A jovem indígena Harenaki Javaé, de 18 anos, que tinha deficiência intelectual e estava no início de uma gravidez, foi assassinada durante um festejo na Aldeia Canuanã, em Formoso do Araguaia, no sudoeste do Tocantins. O corpo foi encontrado cortado e parcialmente carbonizado no domingo (7). Um suspeito chegou a ser preso, mas foi liberado por falta de provas. O caso é investigado sob sigilo pela Polícia Civil e gerou indignação entre entidades indígenas, que classificaram o feminicídio como um ato “bárbaro e covarde” contra uma jovem indefesa.

Jovem indígena com deficiência intelectual é assassinada em aldeia; ela estava grávida
Jovem indígena com deficiência intelectual é assassinada em aldeia; ela estava grávida

Uma jovem indígena identificada como Harenaki Javaé, de 18 anos, foi assassinada durante um festejo próximo à Aldeia Canuanã, em Formoso do Araguaia, no sudoeste do Tocantins. A vítima, que tinha deficiência intelectual e estava no início de uma gravidez, teve o corpo cortado e parcialmente carbonizado. O corpo foi encontrado no último domingo (7).

A jovem foi localizada pela Polícia Militar após uma enfermeira acionar as autoridades. Harenaki era moradora da Aldeia São João, dentro da Ilha do Bananal. Ela teve o corpo cortado e parcialmente carbonizado. Na segunda-feira (8), um suspeito chegou a ser preso, mas foi liberado por falta de provas.

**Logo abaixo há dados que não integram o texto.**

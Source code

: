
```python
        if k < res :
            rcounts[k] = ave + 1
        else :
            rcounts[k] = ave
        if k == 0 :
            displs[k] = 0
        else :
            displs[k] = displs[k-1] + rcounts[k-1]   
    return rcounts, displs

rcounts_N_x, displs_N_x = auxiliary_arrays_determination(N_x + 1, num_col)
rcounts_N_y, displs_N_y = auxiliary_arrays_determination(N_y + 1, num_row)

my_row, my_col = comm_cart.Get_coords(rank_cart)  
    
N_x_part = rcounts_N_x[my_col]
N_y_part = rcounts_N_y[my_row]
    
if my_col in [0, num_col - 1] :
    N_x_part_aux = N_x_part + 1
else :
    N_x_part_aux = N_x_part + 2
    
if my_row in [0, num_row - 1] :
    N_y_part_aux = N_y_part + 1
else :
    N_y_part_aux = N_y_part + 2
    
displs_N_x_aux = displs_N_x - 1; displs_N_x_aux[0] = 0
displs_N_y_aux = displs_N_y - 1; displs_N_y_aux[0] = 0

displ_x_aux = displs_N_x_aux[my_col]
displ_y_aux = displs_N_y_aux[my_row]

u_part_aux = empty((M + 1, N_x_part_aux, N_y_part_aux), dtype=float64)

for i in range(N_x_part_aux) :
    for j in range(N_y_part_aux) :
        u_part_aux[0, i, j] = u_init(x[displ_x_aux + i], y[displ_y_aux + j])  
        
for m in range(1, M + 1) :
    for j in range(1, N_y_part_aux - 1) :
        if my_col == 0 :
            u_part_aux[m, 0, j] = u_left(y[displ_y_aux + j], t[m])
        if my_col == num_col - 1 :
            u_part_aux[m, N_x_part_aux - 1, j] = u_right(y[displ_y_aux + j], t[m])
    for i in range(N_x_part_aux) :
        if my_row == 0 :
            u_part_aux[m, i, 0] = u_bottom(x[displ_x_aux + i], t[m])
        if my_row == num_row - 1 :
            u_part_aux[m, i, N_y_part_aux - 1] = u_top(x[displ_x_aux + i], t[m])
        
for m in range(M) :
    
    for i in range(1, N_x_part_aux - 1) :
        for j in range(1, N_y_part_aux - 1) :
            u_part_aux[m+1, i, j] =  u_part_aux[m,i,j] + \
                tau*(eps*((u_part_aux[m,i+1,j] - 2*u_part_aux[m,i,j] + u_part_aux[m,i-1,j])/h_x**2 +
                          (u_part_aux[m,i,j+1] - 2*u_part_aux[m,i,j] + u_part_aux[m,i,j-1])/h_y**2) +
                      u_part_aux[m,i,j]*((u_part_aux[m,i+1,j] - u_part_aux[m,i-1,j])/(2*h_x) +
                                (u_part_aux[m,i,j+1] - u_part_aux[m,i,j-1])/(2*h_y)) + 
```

Harenaki Javaé estava no início de uma gravidez quando foi assassinada, segundo as autoridades. Ela também tinha deficiência intelectual.

Entidades indígenas repudiaram o crime e cobraram rigor na apuração. O Instituto de Caciques e Povos Indígenas da Ilha do Bananal (Icapib) classificou o assassinato como um ato de violência “bárbaro e covarde” contra uma jovem indefesa.

A investigação está sob responsabilidade da 84ª Delegacia de Formoso do Araguaia, com apoio da 7ª Delegacia Regional de Gurupi. A Secretaria da Segurança Pública informou que a investigação segue sob sigilo.